IMX will then use the proceeds to fund working capital and ongoing exploration at the Ntaka Hill Nickel Sulphide Project in Tanzania.
Neil Meadows, managing director for IMX, commented: "This agreement provides an elegant and equitable solution to the dissolution of the Mt Woods Joint Venture with OZ Minerals and allows both parties to walk away winners.
"IMX receives a significant injection of cash and we smoothly manage the exit of a major shareholder from our register and introduce new investors through a placement, without any dilutionary impact on our existing shareholders."
Heads of Agreement details
IMX and OZ Exploration are parties to the Mt Woods joint venture whereby OZ Exploration have committed to spend $20 million over 5 years to retain a 51% interest in the non-iron rights on IMX's Mt Woods tenements in South Australia.
At the end of September 2012 OZ Exploration had spent around $14 million of the $20 million.
Under the commercial terms set out in the Heads of Agreement, and subject to execution of binding transaction documents and the various approvals and consents noted below, OZL agrees to pay IMX $5 million cash.
In addition, upon the required IMX shareholder approvals being obtained and completion of the transaction, IMX and OZL have agreed to cancel the 33,909,000 IMX ordinary shares held by OZL.
Nil cash consideration will be payable by IMX to OZL for that cancellation, however, IMX expects to issue 33,909,000 replacement shares in the coming days to new investors.
The issue of new shares to off-set the share cancellation will mean that the total funds derived from the sale, share cancellation and capital raise will be around $8.7 million, with (assuming completion occurs and IMX shareholder approval is obtained) no overall increase in issued capital or dilution to existing shareholders.
Until such time as shareholder approval is obtained and completion occurs there will, however, be an intervening period where the issued capital will increase above the 362 million shares currently on issue.
A heads of agreement has been signed but is non-binding until IMX and OZL complete the transaction documentation, expected to be before the end of November 2012. Key terms of the heads of agreement not explained above include:
- OZL will pay a $3 million deposit to IMX on signing of binding transaction documents.
- While legal title to all the joint venture exploration licenses will transfer to OZL on completion, IMX shall retain (subject to any permits or consents agreed to by the Minister of Mines under the Mining Act and other regulatory authorities) certain rights. In particular, IMX will retain the right to be granted access to the tenements for the purposes of exploration for iron ore after prior notification and consultation with OZL on planned activities.
- The Cairn Hill mining license (ML6303) does not form part of the sale agreement, and as such IMX shall retain the non-iron ore rights over the Phase 1 Area of the Cairn Hill Mining Licence (ML6303) whilst the Cairn Hill joint venture retains the iron ore rights; and
- A number of relevant consents are required for completion of the Transaction, including: approval of IMX shareholders, State and Commonwealth Government approvals as well as FIRB approval.

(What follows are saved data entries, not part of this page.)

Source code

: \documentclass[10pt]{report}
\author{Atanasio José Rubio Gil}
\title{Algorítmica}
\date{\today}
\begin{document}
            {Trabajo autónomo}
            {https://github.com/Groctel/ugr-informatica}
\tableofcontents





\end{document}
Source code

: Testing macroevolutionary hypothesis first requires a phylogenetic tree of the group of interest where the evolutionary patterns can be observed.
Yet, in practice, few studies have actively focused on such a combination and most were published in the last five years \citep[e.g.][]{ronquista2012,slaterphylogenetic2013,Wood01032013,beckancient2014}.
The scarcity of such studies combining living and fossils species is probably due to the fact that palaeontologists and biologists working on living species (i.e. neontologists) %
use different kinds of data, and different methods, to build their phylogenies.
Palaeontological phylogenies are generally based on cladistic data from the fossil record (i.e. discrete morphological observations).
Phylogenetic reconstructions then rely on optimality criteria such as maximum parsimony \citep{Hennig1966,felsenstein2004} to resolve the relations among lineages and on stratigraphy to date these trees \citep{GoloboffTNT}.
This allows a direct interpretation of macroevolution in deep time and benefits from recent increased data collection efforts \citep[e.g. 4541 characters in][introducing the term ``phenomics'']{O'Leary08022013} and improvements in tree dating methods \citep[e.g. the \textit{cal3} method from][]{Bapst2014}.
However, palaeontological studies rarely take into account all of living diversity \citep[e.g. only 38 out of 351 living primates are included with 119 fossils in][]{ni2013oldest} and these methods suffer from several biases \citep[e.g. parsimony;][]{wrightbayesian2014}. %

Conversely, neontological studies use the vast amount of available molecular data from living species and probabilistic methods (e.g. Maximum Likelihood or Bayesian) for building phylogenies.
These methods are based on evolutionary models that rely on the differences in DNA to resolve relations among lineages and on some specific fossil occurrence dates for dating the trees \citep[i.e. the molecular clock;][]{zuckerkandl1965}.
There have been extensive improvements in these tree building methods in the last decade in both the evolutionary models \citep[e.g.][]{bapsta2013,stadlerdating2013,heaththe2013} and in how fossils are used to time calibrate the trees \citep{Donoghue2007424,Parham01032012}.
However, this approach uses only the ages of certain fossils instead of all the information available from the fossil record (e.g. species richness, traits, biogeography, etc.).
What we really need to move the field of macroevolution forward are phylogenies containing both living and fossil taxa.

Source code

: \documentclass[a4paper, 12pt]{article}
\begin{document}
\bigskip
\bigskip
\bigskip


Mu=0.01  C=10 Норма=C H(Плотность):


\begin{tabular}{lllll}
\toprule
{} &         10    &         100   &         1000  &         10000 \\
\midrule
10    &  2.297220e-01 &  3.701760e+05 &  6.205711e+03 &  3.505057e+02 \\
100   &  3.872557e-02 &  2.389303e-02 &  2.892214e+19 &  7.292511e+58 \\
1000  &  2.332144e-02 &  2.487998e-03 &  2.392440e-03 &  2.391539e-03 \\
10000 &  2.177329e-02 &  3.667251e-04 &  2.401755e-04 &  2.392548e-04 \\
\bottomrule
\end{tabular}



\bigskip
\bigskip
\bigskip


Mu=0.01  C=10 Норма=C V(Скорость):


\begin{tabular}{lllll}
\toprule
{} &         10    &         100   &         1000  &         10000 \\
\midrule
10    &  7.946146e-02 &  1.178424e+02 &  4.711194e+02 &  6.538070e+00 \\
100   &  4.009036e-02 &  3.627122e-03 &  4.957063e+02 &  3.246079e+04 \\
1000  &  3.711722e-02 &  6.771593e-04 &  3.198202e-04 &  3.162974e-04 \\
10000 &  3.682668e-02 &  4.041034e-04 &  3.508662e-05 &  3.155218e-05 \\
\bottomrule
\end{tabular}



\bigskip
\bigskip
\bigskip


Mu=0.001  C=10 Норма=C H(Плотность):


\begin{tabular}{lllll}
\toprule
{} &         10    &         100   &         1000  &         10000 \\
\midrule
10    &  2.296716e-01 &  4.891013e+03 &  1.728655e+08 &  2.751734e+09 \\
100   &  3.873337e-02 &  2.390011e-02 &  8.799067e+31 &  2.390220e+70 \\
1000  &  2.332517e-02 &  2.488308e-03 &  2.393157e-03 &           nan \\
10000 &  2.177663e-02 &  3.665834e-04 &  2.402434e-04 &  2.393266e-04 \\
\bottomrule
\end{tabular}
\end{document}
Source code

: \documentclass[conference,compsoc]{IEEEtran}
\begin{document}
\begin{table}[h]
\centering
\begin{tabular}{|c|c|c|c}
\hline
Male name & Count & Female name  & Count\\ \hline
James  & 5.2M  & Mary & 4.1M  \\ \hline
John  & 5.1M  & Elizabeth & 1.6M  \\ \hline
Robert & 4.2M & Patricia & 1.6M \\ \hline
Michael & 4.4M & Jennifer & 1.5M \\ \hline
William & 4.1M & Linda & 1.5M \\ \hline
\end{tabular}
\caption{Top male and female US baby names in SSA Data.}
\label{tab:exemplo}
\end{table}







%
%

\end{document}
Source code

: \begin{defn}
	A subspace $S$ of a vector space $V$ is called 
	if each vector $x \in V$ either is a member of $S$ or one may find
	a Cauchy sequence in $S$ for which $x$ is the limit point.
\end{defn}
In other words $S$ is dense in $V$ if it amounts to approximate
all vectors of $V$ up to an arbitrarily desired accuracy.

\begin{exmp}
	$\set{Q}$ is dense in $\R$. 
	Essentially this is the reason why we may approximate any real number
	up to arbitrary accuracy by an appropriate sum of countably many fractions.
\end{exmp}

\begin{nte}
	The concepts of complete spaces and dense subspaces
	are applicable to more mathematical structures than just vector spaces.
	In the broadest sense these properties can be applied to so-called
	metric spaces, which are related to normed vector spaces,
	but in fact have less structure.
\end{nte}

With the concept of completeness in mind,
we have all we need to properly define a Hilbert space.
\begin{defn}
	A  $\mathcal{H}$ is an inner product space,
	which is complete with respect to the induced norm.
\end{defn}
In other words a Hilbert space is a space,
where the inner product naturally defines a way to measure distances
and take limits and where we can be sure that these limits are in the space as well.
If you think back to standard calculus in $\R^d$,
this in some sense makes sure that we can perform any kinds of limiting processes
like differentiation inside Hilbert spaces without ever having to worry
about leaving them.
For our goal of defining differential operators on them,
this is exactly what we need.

IMX will convene an Extraordinary General Meeting so that shareholders can vote on the transaction, and also vote on the selective cancellation of OZL's shares.
The importance of this deal is that it delivers IMX sufficient cash to continue exploration and evaluation work on the wholly owned Nachingwea property in Tanzania, which hosts the Ntaka Hill Nickel Sulphide Project.
IMX has recently been delivering a string of positive nickel sulphide results from the project, with Ntaka Hill one of the world's best un-developed nickel sulphide projects with the potential to produce a very clean, high quality premium nickel concentrate.
The pending sale of the Mt Woods interest also simplifies IMX's project portfolio and structure, allowing resources to be allocated to the company's core projects.
IMX is already well-funded with $19.2 million cash at bank at the end of September 2012, this deal will enhance future prospects from the Mt Woods sale.
Highlighting the other assets of IMX's portfolio, Cairn Hill joint venture (IMX 51%) generated significant positive cash flow of $4.7 million in the September quarter 2012, a strong achievement considering the reduction in commodity prices and continued strength of the Australian dollar causing challenging conditions.
Not to be forgotten, IMX has another asset which is currently worth over $3 million, the investment in Uranex (ASX: UNX).
Considering these factors the current market valuation of just $56 million for IMX is light, considering cash and investments post the Mt Woods deal - the company will have an enterprise value in the $30 million region.
With Cairn Hill generating cashflow and Nachingwea continuing to intersect some very impressive nickel sulphide results - the pullback in the IMX share price to $0.155 provides investors a chance to 're-load'.